The original YCC tree was envisioned to be presented with the branches with the most descendants on the bottom. This means R1 and R2 need to swap positions. With the makeup of direct-to-consumer testing U106 and P312 branches will dominate anything likely to be found under R-M479.
The experimental tree will be moving away from long form haplgroup names in the near future. This will help to reduce the confusion caused by the change.
The HR prefix is simply an abbreviation for haplogroup-r.org. These variants have been placed into the experimental tree without a known name. Since using (chromosome) position [ancestral]->[derived] formats tend to get very long when including long insertion or deletion events, a placeholder name is assigned to all shared variants in the tree. Information about the coordinates can be found by searching the variant index.
When a formal research study or direct-to-consumer lab assigns a name to an HR variant and submits the information to ybrowse.org the HR name is retired. Therefore, it is not recommended to use these names outside discussion of this experimental tree.
The coverage area histograms show the regions in the BAM, which have 4 or more reads between chrY:2,500,000 and chrY:27,100,000. This block represents the bulk of the known Y chromosome on GRCh38. Each horizontal pixel represents 3,000 bases.
The bands are color coded in green or red. Green represents no more than 10% of the reads have a PHRED-scaled alignment quality less than 10. Roughly speaking we can assume a 0.01% chance all of the reads have been assigned to the wrong location. Red represents all other locations with more than three reads. We may find phylogentically important markers in these regions, but cannot be sure of the actual location on the chromosome.
The preferred data formats for submission are BAM, CRAM or FASTQ files for Next Generation Sequencing tests. Having the raw data available allows the reads to be aligned to the most recent human genome reference. The current reference version is GRCh38 dated 2013-12-17 available from the 1000 Genomes Project. This allows us to compare with over 200 samples in the repository without realigning their data. As future reference builds are released, we plan to continue realigning the entire library.

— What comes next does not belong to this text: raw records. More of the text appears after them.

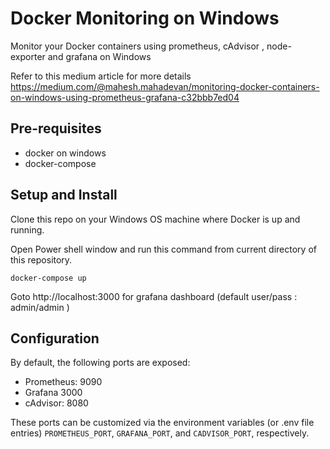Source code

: # Docker Monitoring on Windows
Monitor your Docker containers using prometheus, cAdvisor , node-exporter and grafana on Windows

Refer to this medium article for more details
https://medium.com/@mahesh.mahadevan/monitoring-docker-containers-on-windows-using-prometheus-grafana-c32bbb7ed04

## Pre-requisites

* docker on windows
* docker-compose

## Setup and Install

Clone this repo on your Windows OS machine where Docker is up and running.

Open Power shell window and run this command from current directory of this repository.

```docker-compose up```

Goto http://localhost:3000 for grafana dashboard (default user/pass : admin/admin )

## Configuration

By default, the following ports are exposed:

* Prometheus: 9090
* Grafana 3000
* cAdvisor: 8080

These ports can be customized via the environment variables (or .env file entries) `PROMETHEUS_PORT`, `GRAFANA_PORT`, and `CADVISOR_PORT`, respectively.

Due to the size of the files being uploaded, the source of the files must be a web hosted site allowing retrieval from a URL. This capacity is provided by most labs with a limited time-window. You can also use a file sharing service like DropBox or Google Drive. Both services allow free basic accounts which can hold between 3 and 4 Big Y BAMs. Professional accounts may be required for a 30x WGS file.
Please submit using the Submission Tool. Allow between four to six weeks for the free analysis results to be fully integrated.
You can also submit the vendor analysis files provided by your testing company via email. Supported formats include:
Please use the Y-DNA Warehouse to contribute the call files.
Raw data importers have been created for each of these test types and can be included. The Chromo2 and Geno2 tests continue to be beneficial for establishing branching with features lying outside the most popular NGS test, Big Y. The autosomal oriented tests intended for genetic matching have a much more limited selection of Y DNA SNPs tested. They can be included but usually will not be displayed in the tree.
Please use the Y-DNA Warehouse to contribute the call files.
The Experimental Tree provides the capability to report several details about a kit. Search for the kit# of interest and click the button. A popup will appear with details on lab IDs, surname, origin, BAM coverage summary, and private mutation details.
The private variants table list details of position, any known names, and scoring information. The GRCh38 Coord is the position recorded in the haplogroup-r.org database. The GRCh37 Coord is the more common location used by testing laboratories. Use this definition when requesting they add new tests. Names represent any existing matches found in ybrowse.org
. The Depth column reports the number of reads with the derived allele present. This is systematically limited to having at least four derived reads. The Likelihood column is a measure of how certain the genotype caller is the variant exists. The report requires at least 90% (or a 10% chance of being false positive.) The Source column indicates the genotype caller used. Finally, the combBED column indicates if the variant exists in the Big Y target regions. Future updates will report if the variant is contained in the Poznik "Gold Regions" instead.